Department of Soil and Water, Estación Experimental de Aula Dei (EEAD-CSIC), Avda, Montañana 1005, Zaragoza, 50059, Spain.
Department of Soil and Water, Estación Experimental de Aula Dei (EEAD-CSIC), Avda, Montañana 1005, Zaragoza, 50059, Spain.
J Environ Manage. 2017 Jun 1;194:42-53. doi: 10.1016/j.jenvman.2016.07.058. Epub 2016 Aug 3.
Information on sediment contribution and transport dynamics from the contributing catchments is needed to develop management plans to tackle environmental problems related with effects of fine sediment as reservoir siltation. In this respect, the fingerprinting technique is an indirect technique known to be valuable and effective for sediment source identification in river catchments. Large variability in sediment delivery was found in previous studies in the Barasona catchment (1509 km, Central Spanish Pyrenees). Simulation results with SWAT and fingerprinting approaches identified badlands and agricultural uses as the main contributors to sediment supply in the reservoir. In this study the <63 μm sediment fraction from the surface reservoir sediments (2 cm) are investigated following the fingerprinting procedure to assess how the use of different statistical procedures affects the amounts of source contributions. Three optimum composite fingerprints were selected to discriminate between source contributions based in land uses/land covers from the same dataset by the application of (1) discriminant function analysis; and its combination (as second step) with (2) Kruskal-Wallis H-test and (3) principal components analysis. Source contribution results were different between assessed options with the greatest differences observed for option using #3, including the two step process: principal components analysis and discriminant function analysis. The characteristics of the solutions by the applied mixing model and the conceptual understanding of the catchment showed that the most reliable solution was achieved using #2, the two step process of Kruskal-Wallis H-test and discriminant function analysis. The assessment showed the importance of the statistical procedure used to define the optimum composite fingerprint for sediment fingerprinting applications.

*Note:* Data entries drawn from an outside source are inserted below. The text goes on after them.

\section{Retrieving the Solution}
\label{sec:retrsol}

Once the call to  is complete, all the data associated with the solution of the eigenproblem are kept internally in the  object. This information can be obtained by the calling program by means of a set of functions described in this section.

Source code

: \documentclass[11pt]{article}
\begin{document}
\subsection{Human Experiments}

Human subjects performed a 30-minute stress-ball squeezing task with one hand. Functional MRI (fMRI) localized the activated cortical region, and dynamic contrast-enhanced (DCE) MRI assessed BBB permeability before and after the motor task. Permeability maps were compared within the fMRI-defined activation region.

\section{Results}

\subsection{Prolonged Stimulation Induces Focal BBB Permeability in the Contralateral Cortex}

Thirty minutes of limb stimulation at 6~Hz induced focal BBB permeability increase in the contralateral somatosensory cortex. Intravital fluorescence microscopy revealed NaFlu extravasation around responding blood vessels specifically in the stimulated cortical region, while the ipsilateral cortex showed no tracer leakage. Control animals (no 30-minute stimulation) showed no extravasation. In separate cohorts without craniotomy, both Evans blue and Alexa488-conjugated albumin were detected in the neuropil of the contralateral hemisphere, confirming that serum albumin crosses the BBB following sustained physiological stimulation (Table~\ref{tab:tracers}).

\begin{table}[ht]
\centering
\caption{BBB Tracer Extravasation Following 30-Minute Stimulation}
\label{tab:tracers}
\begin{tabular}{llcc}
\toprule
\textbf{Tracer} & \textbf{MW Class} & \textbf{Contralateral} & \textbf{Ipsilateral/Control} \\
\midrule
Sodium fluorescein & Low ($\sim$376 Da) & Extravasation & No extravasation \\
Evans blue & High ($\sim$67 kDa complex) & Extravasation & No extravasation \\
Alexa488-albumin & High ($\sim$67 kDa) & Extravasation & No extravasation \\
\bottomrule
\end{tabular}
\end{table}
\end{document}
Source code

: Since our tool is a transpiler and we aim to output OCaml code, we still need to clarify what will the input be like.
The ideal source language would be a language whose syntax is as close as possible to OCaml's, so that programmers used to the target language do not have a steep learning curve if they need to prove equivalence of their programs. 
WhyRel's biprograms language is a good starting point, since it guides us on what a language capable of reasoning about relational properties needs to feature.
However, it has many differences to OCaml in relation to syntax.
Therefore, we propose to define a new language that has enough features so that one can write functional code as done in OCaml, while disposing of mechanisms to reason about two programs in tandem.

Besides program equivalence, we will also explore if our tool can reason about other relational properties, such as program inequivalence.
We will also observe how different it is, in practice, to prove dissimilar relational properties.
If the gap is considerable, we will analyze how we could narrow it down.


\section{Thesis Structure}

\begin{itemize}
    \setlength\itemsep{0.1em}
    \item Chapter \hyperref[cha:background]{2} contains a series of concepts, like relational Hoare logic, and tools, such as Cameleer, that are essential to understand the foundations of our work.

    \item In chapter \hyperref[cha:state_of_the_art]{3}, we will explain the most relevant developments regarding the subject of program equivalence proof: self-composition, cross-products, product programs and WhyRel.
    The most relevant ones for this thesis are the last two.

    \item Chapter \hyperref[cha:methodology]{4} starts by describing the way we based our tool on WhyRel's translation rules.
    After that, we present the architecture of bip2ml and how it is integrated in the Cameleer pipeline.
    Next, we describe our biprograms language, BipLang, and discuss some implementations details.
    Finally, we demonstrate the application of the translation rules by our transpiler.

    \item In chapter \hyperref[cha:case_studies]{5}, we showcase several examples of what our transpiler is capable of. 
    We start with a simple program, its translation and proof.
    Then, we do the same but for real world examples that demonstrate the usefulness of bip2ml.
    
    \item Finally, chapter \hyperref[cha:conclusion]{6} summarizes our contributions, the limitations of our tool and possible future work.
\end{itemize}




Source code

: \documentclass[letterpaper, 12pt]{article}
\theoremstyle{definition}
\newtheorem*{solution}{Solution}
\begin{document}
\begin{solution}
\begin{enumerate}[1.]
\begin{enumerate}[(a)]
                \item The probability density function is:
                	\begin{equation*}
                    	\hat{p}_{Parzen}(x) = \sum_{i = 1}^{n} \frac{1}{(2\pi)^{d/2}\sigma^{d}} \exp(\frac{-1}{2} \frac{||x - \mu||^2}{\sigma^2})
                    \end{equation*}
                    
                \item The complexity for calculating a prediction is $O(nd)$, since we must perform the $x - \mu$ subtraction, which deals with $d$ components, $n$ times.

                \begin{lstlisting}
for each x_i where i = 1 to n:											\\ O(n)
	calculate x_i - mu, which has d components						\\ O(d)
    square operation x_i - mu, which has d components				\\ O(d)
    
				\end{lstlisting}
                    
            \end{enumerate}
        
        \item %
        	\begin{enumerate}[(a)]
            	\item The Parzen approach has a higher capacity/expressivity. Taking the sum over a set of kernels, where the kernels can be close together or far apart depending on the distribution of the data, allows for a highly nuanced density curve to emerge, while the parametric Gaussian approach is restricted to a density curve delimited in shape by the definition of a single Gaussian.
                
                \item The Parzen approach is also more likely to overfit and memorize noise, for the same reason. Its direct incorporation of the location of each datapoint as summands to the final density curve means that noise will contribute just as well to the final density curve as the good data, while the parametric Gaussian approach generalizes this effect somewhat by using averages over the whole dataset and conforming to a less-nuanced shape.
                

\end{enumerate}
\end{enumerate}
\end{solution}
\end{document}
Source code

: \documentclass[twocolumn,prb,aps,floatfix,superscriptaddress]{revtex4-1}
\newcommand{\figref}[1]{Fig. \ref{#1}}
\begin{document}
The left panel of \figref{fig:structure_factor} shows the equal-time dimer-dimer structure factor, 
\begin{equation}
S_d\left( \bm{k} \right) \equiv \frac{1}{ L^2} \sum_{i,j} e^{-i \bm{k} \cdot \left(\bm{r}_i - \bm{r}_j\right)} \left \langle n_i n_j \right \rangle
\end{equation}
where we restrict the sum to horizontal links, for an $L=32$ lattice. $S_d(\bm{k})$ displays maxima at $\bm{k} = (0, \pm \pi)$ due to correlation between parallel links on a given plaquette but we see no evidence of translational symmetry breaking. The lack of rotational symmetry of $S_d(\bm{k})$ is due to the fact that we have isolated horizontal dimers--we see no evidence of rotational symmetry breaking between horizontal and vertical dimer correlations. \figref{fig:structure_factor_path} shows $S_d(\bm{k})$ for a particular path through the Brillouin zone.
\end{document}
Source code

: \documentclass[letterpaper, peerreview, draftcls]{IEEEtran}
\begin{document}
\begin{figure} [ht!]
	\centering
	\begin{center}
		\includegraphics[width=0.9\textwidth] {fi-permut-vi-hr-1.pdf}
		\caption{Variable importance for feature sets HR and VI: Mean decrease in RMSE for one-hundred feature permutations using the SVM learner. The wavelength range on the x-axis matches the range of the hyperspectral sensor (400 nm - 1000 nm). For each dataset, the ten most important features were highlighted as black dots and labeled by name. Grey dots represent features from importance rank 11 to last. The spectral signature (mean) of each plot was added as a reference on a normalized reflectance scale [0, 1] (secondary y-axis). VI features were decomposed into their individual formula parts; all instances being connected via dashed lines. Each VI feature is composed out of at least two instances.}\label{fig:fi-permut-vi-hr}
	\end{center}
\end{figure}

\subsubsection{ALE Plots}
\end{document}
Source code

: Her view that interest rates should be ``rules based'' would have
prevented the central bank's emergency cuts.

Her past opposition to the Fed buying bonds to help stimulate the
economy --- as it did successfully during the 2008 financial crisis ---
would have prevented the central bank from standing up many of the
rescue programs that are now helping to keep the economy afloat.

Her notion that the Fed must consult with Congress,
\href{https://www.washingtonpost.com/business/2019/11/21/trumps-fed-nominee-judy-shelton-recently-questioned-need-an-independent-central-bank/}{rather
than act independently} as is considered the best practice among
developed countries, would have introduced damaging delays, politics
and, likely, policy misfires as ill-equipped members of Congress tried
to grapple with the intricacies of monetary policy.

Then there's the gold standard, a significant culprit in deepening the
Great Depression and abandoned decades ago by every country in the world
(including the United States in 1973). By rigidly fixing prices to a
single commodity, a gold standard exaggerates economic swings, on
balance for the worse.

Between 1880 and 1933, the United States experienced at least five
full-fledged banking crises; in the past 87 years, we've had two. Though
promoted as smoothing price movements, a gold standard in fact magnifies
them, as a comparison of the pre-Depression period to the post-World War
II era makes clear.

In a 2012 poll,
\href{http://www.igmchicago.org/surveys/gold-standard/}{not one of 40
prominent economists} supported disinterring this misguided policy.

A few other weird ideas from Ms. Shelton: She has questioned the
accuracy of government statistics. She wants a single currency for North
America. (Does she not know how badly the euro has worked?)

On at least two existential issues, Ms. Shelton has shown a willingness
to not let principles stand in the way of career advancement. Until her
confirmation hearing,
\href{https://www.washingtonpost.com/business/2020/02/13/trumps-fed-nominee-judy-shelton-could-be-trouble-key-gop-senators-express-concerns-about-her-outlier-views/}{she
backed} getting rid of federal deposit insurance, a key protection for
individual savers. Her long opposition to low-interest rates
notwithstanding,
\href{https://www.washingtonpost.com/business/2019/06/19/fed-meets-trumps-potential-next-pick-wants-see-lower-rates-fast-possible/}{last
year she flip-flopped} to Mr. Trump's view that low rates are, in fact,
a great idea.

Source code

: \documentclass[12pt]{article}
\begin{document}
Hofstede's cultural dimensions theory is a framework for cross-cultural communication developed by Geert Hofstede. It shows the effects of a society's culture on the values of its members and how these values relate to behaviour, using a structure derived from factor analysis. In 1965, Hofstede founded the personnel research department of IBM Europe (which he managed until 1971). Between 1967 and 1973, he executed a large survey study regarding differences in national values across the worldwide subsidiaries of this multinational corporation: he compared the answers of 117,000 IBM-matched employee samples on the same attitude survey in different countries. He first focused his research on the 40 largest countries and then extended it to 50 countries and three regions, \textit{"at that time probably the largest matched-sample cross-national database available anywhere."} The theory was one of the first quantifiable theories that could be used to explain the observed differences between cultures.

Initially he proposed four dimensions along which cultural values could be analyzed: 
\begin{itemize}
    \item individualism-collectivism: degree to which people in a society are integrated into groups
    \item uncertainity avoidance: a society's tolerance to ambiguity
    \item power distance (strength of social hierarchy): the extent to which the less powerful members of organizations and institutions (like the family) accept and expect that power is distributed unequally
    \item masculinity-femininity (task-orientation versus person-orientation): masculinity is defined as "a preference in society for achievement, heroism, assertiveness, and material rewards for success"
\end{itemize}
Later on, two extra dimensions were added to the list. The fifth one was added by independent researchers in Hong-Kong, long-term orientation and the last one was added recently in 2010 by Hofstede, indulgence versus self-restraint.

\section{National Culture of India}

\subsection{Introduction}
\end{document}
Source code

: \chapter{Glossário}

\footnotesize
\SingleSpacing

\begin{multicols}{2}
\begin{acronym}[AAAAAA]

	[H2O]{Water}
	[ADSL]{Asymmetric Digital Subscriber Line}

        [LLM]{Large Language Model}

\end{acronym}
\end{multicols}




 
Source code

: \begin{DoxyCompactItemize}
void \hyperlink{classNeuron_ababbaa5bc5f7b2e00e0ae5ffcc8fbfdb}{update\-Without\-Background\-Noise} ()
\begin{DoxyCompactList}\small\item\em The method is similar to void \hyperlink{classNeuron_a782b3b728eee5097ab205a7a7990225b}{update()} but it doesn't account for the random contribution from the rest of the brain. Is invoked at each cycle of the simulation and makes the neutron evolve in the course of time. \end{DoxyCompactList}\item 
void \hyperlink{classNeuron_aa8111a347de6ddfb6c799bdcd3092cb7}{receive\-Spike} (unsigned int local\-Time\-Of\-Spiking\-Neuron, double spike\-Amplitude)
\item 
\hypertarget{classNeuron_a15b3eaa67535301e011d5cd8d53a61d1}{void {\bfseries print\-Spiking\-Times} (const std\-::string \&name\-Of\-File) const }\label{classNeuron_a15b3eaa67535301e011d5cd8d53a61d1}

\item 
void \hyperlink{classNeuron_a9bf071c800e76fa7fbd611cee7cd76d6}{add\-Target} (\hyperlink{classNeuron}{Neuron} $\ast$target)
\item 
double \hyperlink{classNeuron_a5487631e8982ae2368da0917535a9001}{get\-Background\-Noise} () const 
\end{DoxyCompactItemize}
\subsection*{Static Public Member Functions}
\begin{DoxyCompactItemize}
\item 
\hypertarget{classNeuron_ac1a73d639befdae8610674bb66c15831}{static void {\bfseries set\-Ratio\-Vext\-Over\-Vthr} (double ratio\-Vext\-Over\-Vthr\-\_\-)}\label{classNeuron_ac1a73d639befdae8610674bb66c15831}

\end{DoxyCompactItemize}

需要有关汇水区域泥沙补给和输移动态的信息,以制定管理计划来解决与水库淤积有关的细颗粒泥沙影响等环境问题。在这方面,示踪技术是一种间接技术,已知对河流汇水区的泥沙源识别非常有价值和有效。在巴罗萨纳流域(西班牙中比利牛斯山脉,1509 平方公里)的先前研究中发现泥沙输送存在很大的可变性。SWAT 和示踪技术的模拟结果表明,荒地和农业用途是水库泥沙供应的主要来源。本研究采用示踪技术对水库表层沉积物(2cm)中的<63μm 泥沙进行了研究,以评估不同统计方法的应用如何影响源贡献的数量。选择了三个最佳综合指纹,通过应用(1)判别函数分析,基于土地利用/土地覆盖对来自同一数据集的源贡献进行区分;并将其与(2)Kruskal-Wallis H 检验和(3)主成分分析相结合。源贡献结果因评估选项而异,使用选项 3 的差异最大,其中包括两步过程:主成分分析和判别函数分析。应用混合模型的解决方案的特点和对汇水区的概念理解表明,使用 Kruskal-Wallis H 检验和判别函数分析的两步过程的选项 2 可以获得最可靠的解决方案。评估结果表明,在泥沙示踪应用中,为获得最佳综合指纹而采用的统计方法的重要性。